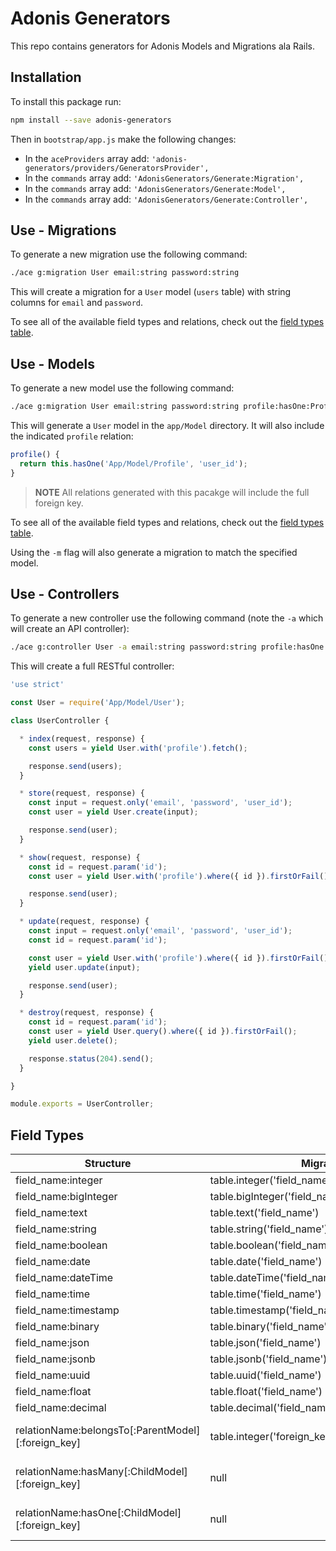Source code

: # Adonis Generators

This repo contains generators for Adonis Models and Migrations ala Rails.

## Installation

To install this package run:

```bash
npm install --save adonis-generators
```

Then in `bootstrap/app.js` make the following changes:

* In the `aceProviders` array add: `'adonis-generators/providers/GeneratorsProvider',`
* In the `commands` array add: `'AdonisGenerators/Generate:Migration',`
* In the `commands` array add: `'AdonisGenerators/Generate:Model',`
* In the `commands` array add: `'AdonisGenerators/Generate:Controller',`

## Use - Migrations

To generate a new migration use the following command:

```bash
./ace g:migration User email:string password:string
```

This will create a migration for a `User` model (`users` table) with string columns for `email` and `password`.

To see all of the available field types and relations, check out the [field types table](#field-types).

## Use - Models

To generate a new model use the following command:

```bash
./ace g:migration User email:string password:string profile:hasOne:Profile
```

This will generate a `User` model in the `app/Model` directory.
It will also include the indicated `profile` relation:

```js
profile() {
  return this.hasOne('App/Model/Profile', 'user_id');
}
```

> **NOTE** All relations generated with this pacakge will include the full foreign key.

To see all of the available field types and relations, check out the [field types table](#field-types).

Using the `-m` flag will also generate a migration to match the specified model.

## Use - Controllers

To generate a new controller use the following command (note the `-a` which will create an API controller):

```bash
./ace g:controller User -a email:string password:string profile:hasOne
```

This will create a full RESTful controller:

```js
'use strict'

const User = require('App/Model/User');

class UserController {

  * index(request, response) {
    const users = yield User.with('profile').fetch();

    response.send(users);
  }

  * store(request, response) {
    const input = request.only('email', 'password', 'user_id');
    const user = yield User.create(input);

    response.send(user);
  }

  * show(request, response) {
    const id = request.param('id');
    const user = yield User.with('profile').where({ id }).firstOrFail();

    response.send(user);
  }

  * update(request, response) {
    const input = request.only('email', 'password', 'user_id');
    const id = request.param('id');

    const user = yield User.with('profile').where({ id }).firstOrFail();
    yield user.update(input);

    response.send(user);
  }

  * destroy(request, response) {
    const id = request.param('id');
    const user = yield User.query().where({ id }).firstOrFail();
    yield user.delete();

    response.status(204).send();
  }

}

module.exports = UserController;
```


## Field Types

| Structure                                          | Migration Output                                          | Model Output                                                  |
|----------------------------------------------------|-----------------------------------------------------------|---------------------------------------------------------------|
| field_name:integer                                 | table.integer('field_name')                               | null                                                          |
| field_name:bigInteger                              | table.bigInteger('field_name')                            | null                                                          |
| field_name:text                                    | table.text('field_name')                                  | null                                                          |
| field_name:string                                  | table.string('field_name')                                | null                                                          |
| field_name:boolean                                 | table.boolean('field_name')                               | null                                                          |
| field_name:date                                    | table.date('field_name')                                  | null                                                          |
| field_name:dateTime                                | table.dateTime('field_name')                              | null                                                          |
| field_name:time                                    | table.time('field_name')                                  | null                                                          |
| field_name:timestamp                               | table.timestamp('field_name')                             | null                                                          |
| field_name:binary                                  | table.binary('field_name')                                | null                                                          |
| field_name:json                                    | table.json('field_name')                                  | null                                                          |
| field_name:jsonb                                   | table.jsonb('field_name')                                 | null                                                          |
| field_name:uuid                                    | table.uuid('field_name')                                  | null                                                          |
| field_name:float                                   | table.float('field_name')                                 | null                                                          |
| field_name:decimal                                 | table.decimal('field_name')                               | null                                                          |
| relationName:belongsTo[:ParentModel][:foreign_key] | table.integer('foreign_key').reference('parent_model.id') | return this.belongsTo('App/Model/ParentModel', 'foreign_key') |
| relationName:hasMany[:ChildModel][:foreign_key]    | null                                                      | return this.hasMany('App/Model/ChildModel', 'foreign_key')   |
| relationName:hasOne[:ChildModel][:foreign_key]     | null                                                      | return this.hasOne('App/Model/ChildModel', 'foreign_key')    |

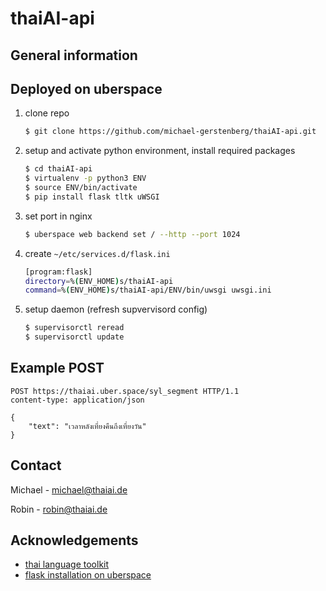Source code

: # thaiAI-api

## General information



## Deployed on uberspace

1. clone repo
   ```sh
   $ git clone https://github.com/michael-gerstenberg/thaiAI-api.git
   ```
2. setup and activate python environment, install required packages
   ```sh
   $ cd thaiAI-api
   $ virtualenv -p python3 ENV
   $ source ENV/bin/activate
   $ pip install flask tltk uWSGI
   ```
3. set port in nginx
   ```sh
   $ uberspace web backend set / --http --port 1024
   ```
4. create ```~/etc/services.d/flask.ini```
   ```sh
   [program:flask]
   directory=%(ENV_HOME)s/thaiAI-api
   command=%(ENV_HOME)s/thaiAI-api/ENV/bin/uwsgi uwsgi.ini
   ```
5. setup daemon (refresh supvervisord config)
   ```sh
   $ supervisorctl reread
   $ supervisorctl update
   ```

## Example POST

```
POST https://thaiai.uber.space/syl_segment HTTP/1.1
content-type: application/json

{
    "text": "เวลาหลังเที่ยงคืนถึงเที่ยงวัน"
}
```

## Contact

Michael - michael@thaiai.de

Robin - robin@thaiai.de


## Acknowledgements

* [thai language toolkit](https://pypi.org/project/tltk/)
* [flask installation on uberspace](https://lab.uberspace.de/guide_flask.html)
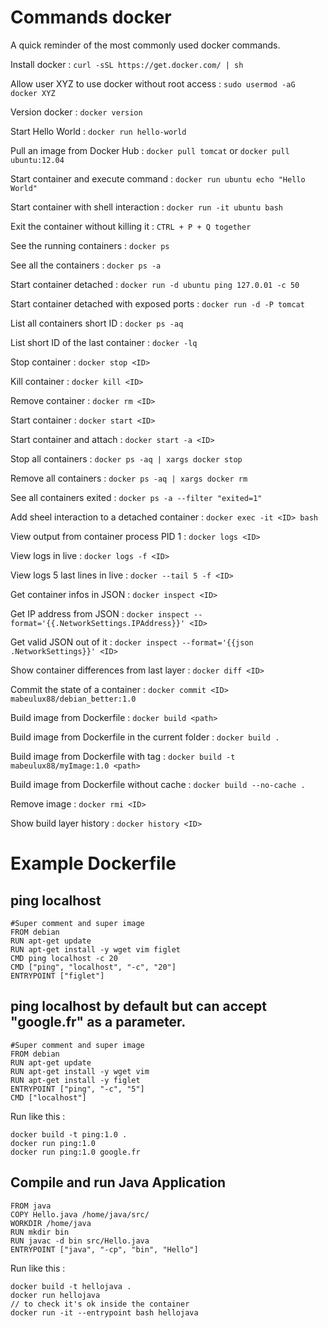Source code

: # Commands docker
A quick reminder of the most commonly used docker commands.

Install docker : `curl -sSL https://get.docker.com/ | sh`

Allow user XYZ to use docker without root access : `sudo usermod -aG docker XYZ`

Version docker : `docker version` 

Start Hello World : `docker run hello-world`

Pull an image from Docker Hub : `docker pull tomcat` or `docker pull ubuntu:12.04`

Start container and execute command : `docker run ubuntu echo "Hello World"`

Start container with shell interaction : `docker run -it ubuntu bash`

Exit the container without killing it : `CTRL + P + Q together`

See the running containers : `docker ps`

See all the containers : `docker ps -a`

Start container detached : `docker run -d ubuntu ping 127.0.01 -c 50`

Start container detached with exposed ports : `docker run -d -P tomcat`

List all containers short ID : `docker ps -aq`

List short ID of the last container : `docker -lq`

Stop container : `docker stop <ID>`

Kill container : `docker kill <ID>`

Remove container : `docker rm <ID>`

Start container : `docker start <ID>`

Start container and attach : `docker start -a <ID>`

Stop all containers : `docker ps -aq | xargs docker stop`

Remove all containers : `docker ps -aq | xargs docker rm`

See all containers exited : `docker ps -a --filter "exited=1"`

Add sheel interaction to a detached container : `docker exec -it <ID> bash`

View output from container process PID 1 : `docker logs <ID>`

View logs in live : `docker logs -f <ID>`

View logs 5 last lines in live : `docker --tail 5 -f <ID>`

Get container infos in JSON : `docker inspect <ID>`

Get IP address from JSON : `docker inspect --format='{{.NetworkSettings.IPAddress}}' <ID>`

Get valid JSON out of it : `docker inspect --format='{{json .NetworkSettings}}' <ID>`

Show container differences from last layer : `docker diff <ID>`

Commit the state of a container : `docker commit <ID> mabeulux88/debian_better:1.0`

Build image from Dockerfile : `docker build <path>`

Build image from Dockerfile in the current folder : `docker build .`

Build image from Dockerfile with tag : `docker build -t mabeulux88/myImage:1.0 <path>`

Build image from Dockerfile without cache : `docker build --no-cache .`

Remove image : `docker rmi <ID>`

Show build layer history : `docker history <ID>`

# Example Dockerfile

## ping localhost

```
#Super comment and super image
FROM debian
RUN apt-get update
RUN apt-get install -y wget vim figlet
CMD ping localhost -c 20
CMD ["ping", "localhost", "-c", "20"]
ENTRYPOINT ["figlet"]
```

## ping localhost by default but can accept "google.fr" as a parameter.

```
#Super comment and super image
FROM debian
RUN apt-get update
RUN apt-get install -y wget vim 
RUN apt-get install -y figlet
ENTRYPOINT ["ping", "-c", "5"]
CMD ["localhost"]
```

Run like this : 
```
docker build -t ping:1.0 .
docker run ping:1.0
docker run ping:1.0 google.fr
```

## Compile and run Java Application

```
FROM java
COPY Hello.java /home/java/src/
WORKDIR /home/java
RUN mkdir bin
RUN javac -d bin src/Hello.java
ENTRYPOINT ["java", "-cp", "bin", "Hello"]
```

Run like this : 
```
docker build -t hellojava .
docker run hellojava
// to check it's ok inside the container
docker run -it --entrypoint bash hellojava
```


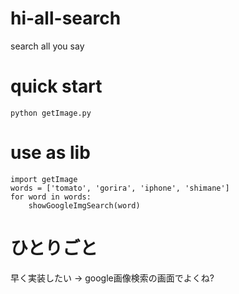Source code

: # hi-all-search
search all you say

# quick start
`python getImage.py`

# use as lib
```
import getImage
words = ['tomato', 'gorira', 'iphone', 'shimane']
for word in words:
    showGoogleImgSearch(word)
```

# ひとりごと
早く実装したい → google画像検索の画面でよくね?
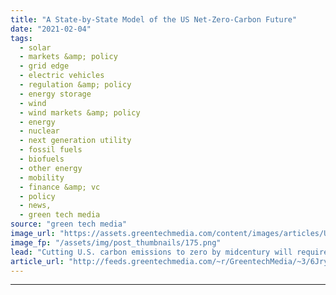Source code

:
 ```yaml
---
title: "A State-by-State Model of the US Net-Zero-Carbon Future"
date: "2021-02-04"
tags: 
  - solar
  - markets &amp; policy
  - grid edge
  - electric vehicles
  - regulation &amp; policy
  - energy storage
  - wind
  - wind markets &amp; policy
  - energy
  - nuclear
  - next generation utility
  - fossil fuels
  - biofuels
  - other energy
  - mobility
  - finance &amp; vc
  - policy
  - news,
  - green tech media
source: "green tech media"
image_url: "https://assets.greentechmedia.com/content/images/articles/US_from_Space_Night_NASA_XL_Shutterstock.jpg"
image_fp: "/assets/img/post_thumbnails/175.png"
lead: "Cutting U.S. carbon emissions to zero by midcentury will require trillions of dollars of investment and disrupt entire sectors of the economy reliant on fossil fuels. But that doesn’t mean that states most reliant on fossil fuel extraction or industr ..."
article_url: "http://feeds.greentechmedia.com/~r/GreentechMedia/~3/6JryB3aTE5Y/to-zero-carbon-is-preferable-to-reachin"
---
```


---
+++++
- _TASK DESCRIPTION_: Check the data for the word "policy" and pull out the lines that have it.

- _SOLUTION TO THE PROBLEM_:
  - markets &amp; policy
  - regulation &amp; policy
  - wind markets &amp; policy
  - policy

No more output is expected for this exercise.